Game theory and rival strategies in economic decision-making

Economics

Game Theory

Game theory is a model that can be used to examine and explain the way that different actors in a given situation may choose to act and develop strategy, using a mathematic approach. The model looks at how players will make decisions which will be based on both the firms own position and resources as well as the way their competitors are or are expected to act. Game theory can therefore be used to help try and identify the optimal course of action (McEachern, 2009).

There are many scenarios where Game Theory will be useful; in the commercial environment game theory is most applicable in oligopoly situations

To consider the application of the theory the concept needs to be described. The situation examined is a game. For there to be a game players are required; these are the firms (Nellis and Parker, 2006). For a game to commence there need to be at least two players making decision which will impact on each other. Each set of decision made by the players is referred to as the payoff (McEachern, 2009). An effective way of examining game theory is to look at an example and the way decision impact on the different players. A good example may be the airline industry, where there are only a limited number of airlines travelling each route.

In this example there will be two airlines, Airline A and Airline B, travelling the same route. It is assumed they are both flying the same route. Airline A wants to increase their profit, as they know that the passengers like the loyalty program they are considering increasing their investment. Enhancing the loyalty program will increase costs, but the firm also believes that this will also attract more customers, which will create more profit. Therefore, the decision to be made is whether or not to invest in a loyalty scheme.

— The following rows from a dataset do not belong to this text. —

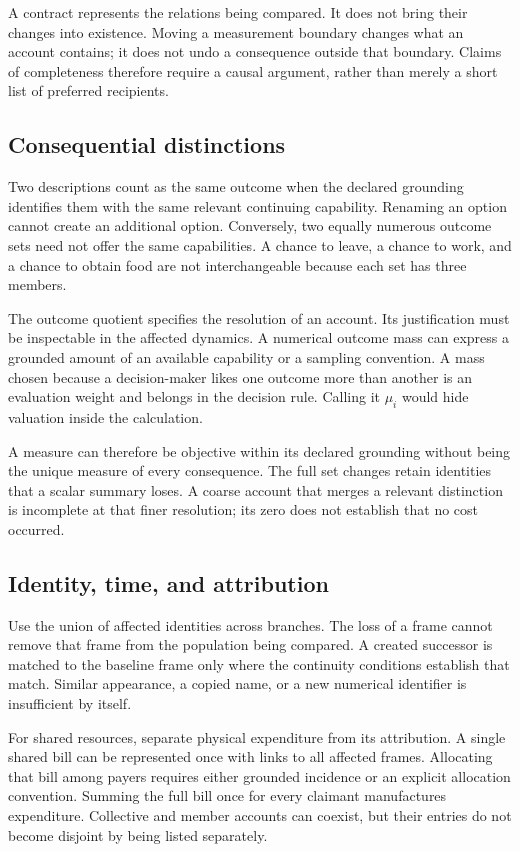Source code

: \documentclass[11pt,a4paper]{article}
\theoremstyle{remark}
\begin{document}
A contract represents the relations being compared. It does not bring their
changes into existence. Moving a measurement boundary changes what an account
contains; it does not undo a consequence outside that boundary. Claims of
completeness therefore require a causal argument, rather than merely a short
list of preferred recipients.

\subsection{Consequential distinctions}

Two descriptions count as the same outcome when the declared grounding identifies
them with the same relevant continuing capability. Renaming an option cannot
create an additional option. Conversely, two equally numerous outcome sets need
not offer the same capabilities. A chance to leave, a chance to work, and a
chance to obtain food are not interchangeable because each set has three members.

The outcome quotient specifies the resolution of an account. Its justification
must be inspectable in the affected dynamics. A numerical outcome mass can express
a grounded amount of an available capability or a sampling convention. A mass
chosen because a decision-maker likes one outcome more than another is an
evaluation weight and belongs in the decision rule. Calling it $\mu_i$ would
hide valuation inside the calculation.

A measure can therefore be objective within its declared grounding without
being the unique measure of every consequence. The full set changes retain
identities that a scalar summary loses. A coarse account that merges a relevant
distinction is incomplete at that finer resolution; its zero does not establish
that no cost occurred.

\subsection{Identity, time, and attribution}

Use the union of affected identities across branches. The loss of a frame cannot
remove that frame from the population being compared. A created successor is
matched to the baseline frame only where the continuity conditions establish
that match. Similar appearance, a copied name, or a new numerical identifier
is insufficient by itself.

For shared resources, separate physical expenditure from its attribution. A
single shared bill can be represented once with links to all affected frames.
Allocating that bill among payers requires either grounded incidence or an
explicit allocation convention. Summing the full bill once for every claimant
manufactures expenditure. Collective and member accounts can coexist, but their
entries do not become disjoint by being listed separately.
\end{document}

If Airline A invests in their loyalty scheme it is likely they will gain more business, which will result in Airline B. loosing passengers. If this occurs Airline B. is then likely to invest in their own loyalty program to try and regain the lost customers from Airline A. The net result may be that both airlines have increased their costs by investing in the loyalty schemes, but do not have a net gain, as they have both followed the same strategy.

In game theory there is the ability to look forward at the way the game will play out, in stages, and determine the potential net result (Nellis and Parker, 2006). In this scenario it may be argued that the best course of action would be for the two airlines to reach an agreement where they can protect their profits and avoid wasteful spending. In this case the airlines may reach an agreement.

The difficulty with any game is that even where there is an agreement parties to that agreement may choose to cheat. For example, if both parties make an agreement, but each party realizes that if they cheat they have the potential to increase their profit; they may be tempted to cheat. If one party cheats, the compliant party will loose out in the short-term. However, when one airline knows the other has cheated they are likely to loose trust and follow suit. As seen above, if both parties cheat, increasing their costs, they are likely to face a net loss rather than a net gain.

This can be represented with a matrix as shown in figure 1 below. In this case it is assumed that if both companies work with each other, which may include refraining for increasing spending on loyalty scheme, but could also include other strategies such as holding up airline ticket prices, both firms will make a net gain of $5 million (box 1). However, it one cheats, the cheating firm will gain $8 million and the compliant firm will loose $2 million through the lost business (boxes 2 and 3). If both firms cheat there will be a loss of $1 million each (box 4).

The process may result in different plays for a few rounds, with first one then the other cheating, neither wanting to loose out (Nellis and Parker, 2006). Eventually, the firms will realize the best option is to comply, as this gives the potential long-term outcome for the firm for each game period.